Netanyahu dismissed U.S. Defense Secretary Leon Panetta’s assurances that the United States shared its goal of a non-nuclear Iran, saying the central features of Washington’s strategy for stopping the Islamic republic’s nuclear ambitions – sanctions and diplomacy – were perilously close to failure.
Netanyahu did not explicitly threaten to attack Iran, but that was the unspoken implication of his assertion that all non-military measures have proven ineffective in persuading Iran to change its course.
“Right now the Iranian regime believes that the international community does not have the will to stop its nuclear program,” Netanyahu said. “This must change, and it must change quickly because time to resolve this issue peacefully is running out.”

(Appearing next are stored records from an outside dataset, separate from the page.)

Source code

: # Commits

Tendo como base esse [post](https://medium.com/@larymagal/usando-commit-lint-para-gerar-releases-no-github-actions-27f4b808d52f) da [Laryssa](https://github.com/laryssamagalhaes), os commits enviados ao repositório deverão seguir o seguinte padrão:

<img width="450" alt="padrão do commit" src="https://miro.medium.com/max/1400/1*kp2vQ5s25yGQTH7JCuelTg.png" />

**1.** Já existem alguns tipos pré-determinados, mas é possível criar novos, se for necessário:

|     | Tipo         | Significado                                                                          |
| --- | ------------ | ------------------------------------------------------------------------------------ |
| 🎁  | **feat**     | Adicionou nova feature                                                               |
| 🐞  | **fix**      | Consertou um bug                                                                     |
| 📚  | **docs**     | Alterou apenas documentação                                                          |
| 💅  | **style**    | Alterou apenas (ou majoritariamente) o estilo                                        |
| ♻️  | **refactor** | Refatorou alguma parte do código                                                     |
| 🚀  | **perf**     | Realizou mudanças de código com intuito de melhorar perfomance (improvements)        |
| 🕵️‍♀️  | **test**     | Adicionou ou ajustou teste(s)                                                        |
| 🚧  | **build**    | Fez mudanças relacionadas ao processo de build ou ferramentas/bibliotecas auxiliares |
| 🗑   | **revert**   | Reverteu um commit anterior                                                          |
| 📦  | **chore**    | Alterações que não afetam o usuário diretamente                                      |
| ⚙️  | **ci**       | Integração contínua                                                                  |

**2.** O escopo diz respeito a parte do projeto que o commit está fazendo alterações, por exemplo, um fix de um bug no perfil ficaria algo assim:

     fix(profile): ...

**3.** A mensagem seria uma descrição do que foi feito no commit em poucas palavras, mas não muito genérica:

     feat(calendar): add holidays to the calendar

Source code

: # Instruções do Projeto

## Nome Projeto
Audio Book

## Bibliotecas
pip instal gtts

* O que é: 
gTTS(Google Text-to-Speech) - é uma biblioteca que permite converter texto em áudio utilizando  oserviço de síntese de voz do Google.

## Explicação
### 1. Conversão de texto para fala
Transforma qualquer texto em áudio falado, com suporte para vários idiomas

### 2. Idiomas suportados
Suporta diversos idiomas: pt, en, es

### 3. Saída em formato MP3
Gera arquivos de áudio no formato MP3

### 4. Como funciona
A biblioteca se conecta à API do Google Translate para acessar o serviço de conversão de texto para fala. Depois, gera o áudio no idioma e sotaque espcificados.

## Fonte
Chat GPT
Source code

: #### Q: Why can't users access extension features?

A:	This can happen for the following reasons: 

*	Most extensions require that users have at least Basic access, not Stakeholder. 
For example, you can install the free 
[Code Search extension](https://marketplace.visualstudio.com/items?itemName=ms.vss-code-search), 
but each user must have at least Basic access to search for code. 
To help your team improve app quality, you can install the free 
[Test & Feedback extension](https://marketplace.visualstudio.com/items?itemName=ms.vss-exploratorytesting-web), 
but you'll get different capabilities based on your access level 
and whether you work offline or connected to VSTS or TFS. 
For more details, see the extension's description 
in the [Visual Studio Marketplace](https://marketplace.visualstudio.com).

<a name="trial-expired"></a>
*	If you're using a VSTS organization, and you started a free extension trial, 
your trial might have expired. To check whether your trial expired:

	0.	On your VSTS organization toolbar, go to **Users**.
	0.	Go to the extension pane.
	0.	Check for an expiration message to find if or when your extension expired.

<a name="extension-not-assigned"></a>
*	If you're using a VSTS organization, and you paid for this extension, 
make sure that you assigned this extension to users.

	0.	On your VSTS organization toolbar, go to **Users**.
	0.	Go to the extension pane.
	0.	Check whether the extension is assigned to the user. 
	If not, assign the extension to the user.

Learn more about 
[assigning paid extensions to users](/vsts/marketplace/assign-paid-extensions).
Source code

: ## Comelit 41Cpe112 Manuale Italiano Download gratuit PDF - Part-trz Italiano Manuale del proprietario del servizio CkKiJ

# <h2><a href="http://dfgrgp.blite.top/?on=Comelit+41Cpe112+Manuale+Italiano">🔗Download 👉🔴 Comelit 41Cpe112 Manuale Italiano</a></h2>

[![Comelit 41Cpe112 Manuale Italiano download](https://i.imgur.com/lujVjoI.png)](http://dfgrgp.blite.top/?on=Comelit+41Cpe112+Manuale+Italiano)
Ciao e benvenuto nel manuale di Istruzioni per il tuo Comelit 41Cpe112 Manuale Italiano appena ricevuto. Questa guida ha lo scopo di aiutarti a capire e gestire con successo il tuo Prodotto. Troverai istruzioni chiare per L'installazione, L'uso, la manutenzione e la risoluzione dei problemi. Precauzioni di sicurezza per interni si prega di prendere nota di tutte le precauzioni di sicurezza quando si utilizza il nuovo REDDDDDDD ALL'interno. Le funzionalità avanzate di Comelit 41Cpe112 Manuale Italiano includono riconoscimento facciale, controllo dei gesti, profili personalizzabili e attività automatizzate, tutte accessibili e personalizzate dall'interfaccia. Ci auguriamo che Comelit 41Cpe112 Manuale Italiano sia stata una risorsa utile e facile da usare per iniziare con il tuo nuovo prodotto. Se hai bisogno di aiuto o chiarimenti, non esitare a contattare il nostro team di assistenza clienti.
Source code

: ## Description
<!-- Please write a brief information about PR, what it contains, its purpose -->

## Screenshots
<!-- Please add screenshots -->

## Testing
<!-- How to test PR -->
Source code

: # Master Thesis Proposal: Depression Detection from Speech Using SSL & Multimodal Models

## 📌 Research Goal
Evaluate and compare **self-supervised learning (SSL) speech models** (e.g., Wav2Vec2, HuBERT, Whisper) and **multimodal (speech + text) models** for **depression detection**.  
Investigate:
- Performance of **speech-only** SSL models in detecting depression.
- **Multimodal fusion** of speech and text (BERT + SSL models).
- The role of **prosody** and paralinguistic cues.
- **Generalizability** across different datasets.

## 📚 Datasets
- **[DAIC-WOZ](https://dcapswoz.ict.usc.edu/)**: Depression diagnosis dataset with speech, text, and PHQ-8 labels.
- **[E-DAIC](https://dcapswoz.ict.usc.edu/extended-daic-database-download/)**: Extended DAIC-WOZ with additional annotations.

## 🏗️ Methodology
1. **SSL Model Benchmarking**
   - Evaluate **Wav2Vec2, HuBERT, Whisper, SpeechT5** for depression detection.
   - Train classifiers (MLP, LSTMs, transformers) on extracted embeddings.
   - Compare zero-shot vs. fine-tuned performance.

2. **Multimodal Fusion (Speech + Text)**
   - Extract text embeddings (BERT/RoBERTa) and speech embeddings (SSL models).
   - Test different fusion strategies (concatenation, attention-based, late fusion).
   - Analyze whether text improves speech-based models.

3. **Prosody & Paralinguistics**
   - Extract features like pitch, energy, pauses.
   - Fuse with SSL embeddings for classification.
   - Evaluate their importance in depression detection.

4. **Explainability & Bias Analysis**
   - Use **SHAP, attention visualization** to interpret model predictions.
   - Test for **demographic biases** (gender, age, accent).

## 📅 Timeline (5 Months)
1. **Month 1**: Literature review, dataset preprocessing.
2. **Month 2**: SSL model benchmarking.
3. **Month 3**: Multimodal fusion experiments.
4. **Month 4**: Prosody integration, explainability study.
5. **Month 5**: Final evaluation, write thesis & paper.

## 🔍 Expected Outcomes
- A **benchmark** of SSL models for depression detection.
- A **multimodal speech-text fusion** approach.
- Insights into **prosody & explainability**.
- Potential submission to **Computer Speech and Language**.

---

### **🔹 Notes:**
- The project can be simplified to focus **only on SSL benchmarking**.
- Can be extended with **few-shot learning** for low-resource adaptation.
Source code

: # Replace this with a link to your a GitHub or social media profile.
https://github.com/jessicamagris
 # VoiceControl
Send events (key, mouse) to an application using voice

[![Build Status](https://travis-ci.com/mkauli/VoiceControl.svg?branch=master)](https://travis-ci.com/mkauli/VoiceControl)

His message was particularly striking, given that he delivered it beside Panetta, who spent two days in Israel offering reassurances that the two allies shared the same goals on Iran.
“I want to reassert again the position of the United States that with regards to Iran, we will not allow Iran to develop a nuclear weapon. Period,” the Pentagon chief said. “We will not allow them to develop a nuclear weapon. And we will exert all options in the effort to ensure that that does not happen.”
Panetta argued that all non-military means of pressuring Iran must first be exhausted before military action is called for. He said repeatedly that Washington still considers military action an option for the future.
But Netanyahu was unyielding in his view that more must be done now. He said sanctions have hurt Iran’s economy but not achieved their ultimate purpose, which is to change the calculus of Iran’s rulers.
“Neither sanctions nor diplomacy has yet had any impact on Iran’s nuclear weapons program,” the Israeli leader said.